Have you ever wondered if your favourite celebrities, influencers, or even your friends bought followers on Instagram? You're about to find out. Instagram just announced it will be taking a huge step to eliminate inauthentic followers, likes, and comments.
It's not uncommon for influencers to buy followers or using third-party apps to boost their engagement. Instagram believes this negatively impacts users' experiences. If you see someone follow you or engage with your content, you're likely to check them out and do the same. This reciprocity is how third-party apps boost account popularity. Instagram has made attempts to reduce bot activity in the past. One of the more popular services Instagress was shut down by Instagram last year.
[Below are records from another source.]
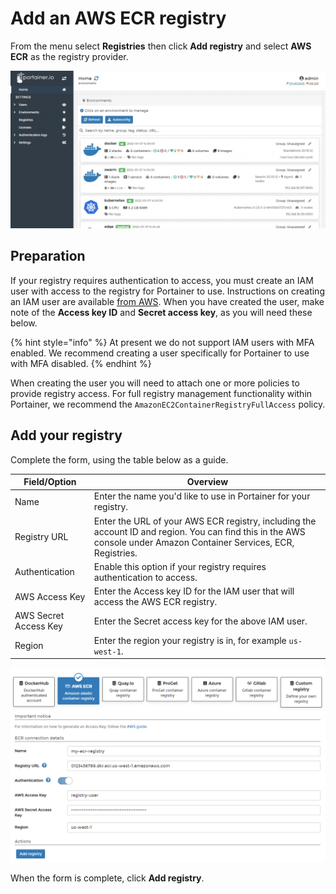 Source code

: # Add an AWS ECR registry

From the menu select **Registries** then click **Add registry** and select **AWS ECR** as the registry provider.

![](../../../.gitbook/assets/2.12-registries-add-ecr-1.gif)

## Preparation

If your registry requires authentication to access, you must create an IAM user with access to the registry for Portainer to use. Instructions on creating an IAM user are available [from AWS](https://docs.aws.amazon.com/IAM/latest/UserGuide/id\_users\_create.html#id\_users\_create\_console). When you have created the user, make note of the **Access key ID** and **Secret access key**, as you will need these below.

{% hint style="info" %}
At present we do not support IAM users with MFA enabled. We recommend creating a user specifically for Portainer to use with MFA disabled.
{% endhint %}

When creating the user you will need to attach one or more policies to provide registry access. For full registry management functionality within Portainer, we recommend the `AmazonEC2ContainerRegistryFullAccess` policy.

## Add your registry

Complete the form, using the table below as a guide.

| Field/Option          | Overview                                                                                                                                                            |
| --------------------- | ------------------------------------------------------------------------------------------------------------------------------------------------------------------- |
| Name                  | Enter the name you'd like to use in Portainer for your registry.                                                                                                    |
| Registry URL          | Enter the URL of your AWS ECR registry, including the account ID and region. You can find this in the AWS console under Amazon Container Services, ECR, Registries. |
| Authentication        | Enable this option if your registry requires authentication to access.                                                                                              |
| AWS Access Key        | Enter the Access key ID for the IAM user that will access the AWS ECR registry.                                                                                     |
| AWS Secret Access Key | Enter the Secret access key for the above IAM user.                                                                                                                 |
| Region                | Enter the region your registry is in, for example `us-west-1`.                                                                                                      |

![](../../../.gitbook/assets/2.11-registries-add-aws-ecr-2.png)

When the form is complete, click **Add registry**.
If you've ever received an out of place, emoji-only response to one of your photos or been followed and then unfollowed by someone, there's a chance it was a third-party app attempting to increase engagement for that account. "Recently, we've seen accounts use third-party apps to artificially grow their audience," Instagram said in a statement. "Every day people come to Instagram to have real experiences, including genuine interactions. It is our responsibility to ensure these experiences aren't disrupted by inauthentic activity."
The inauthentic follower and engagement purge begins today. Using machine learning, Instagram aims to identify and remove the fake followers, likes, and comments. Accounts identified as using these services will receive an in-app message alerting them that Instagram has removed any likes, followers, and comments given by their account to others. "These third-party apps often gain likes and follows by inauthentically liking and following other posts and accounts. Therefore, some people who don’t use these apps may also potentially see a change in likes and followers if third-party apps engage with the account," an Instagram spokesperson told Refinery29. "It’s important to note we will start removing inauthentic engagement from Monday afternoon on – past activity will not be affected." So, even if you haven't used a third-party app, you could see your follower count, comments, or likes effected because accounts using third-party services might have engaged with you on Instagram.
Instagram's decision is, in part, influenced by the desire to keep the platform secure. Most third-party apps require that you share your password whether the app is just for analysing your follower base or for helping you increase engagement. The more places you share your password, the less secure your account is. The less secure each individual account is, the less secure Instagram is as a platform.
"We’ve done work in the past to resolve inauthentic interactions on the platform, but this is the first time we are removing inauthentic activity from real accounts and sending an in-app message to the community," explained the Instagram spokesperson. The platform has rid itself of bot accounts in the past, but this more deliberate effort to affect platform interactions in a big way.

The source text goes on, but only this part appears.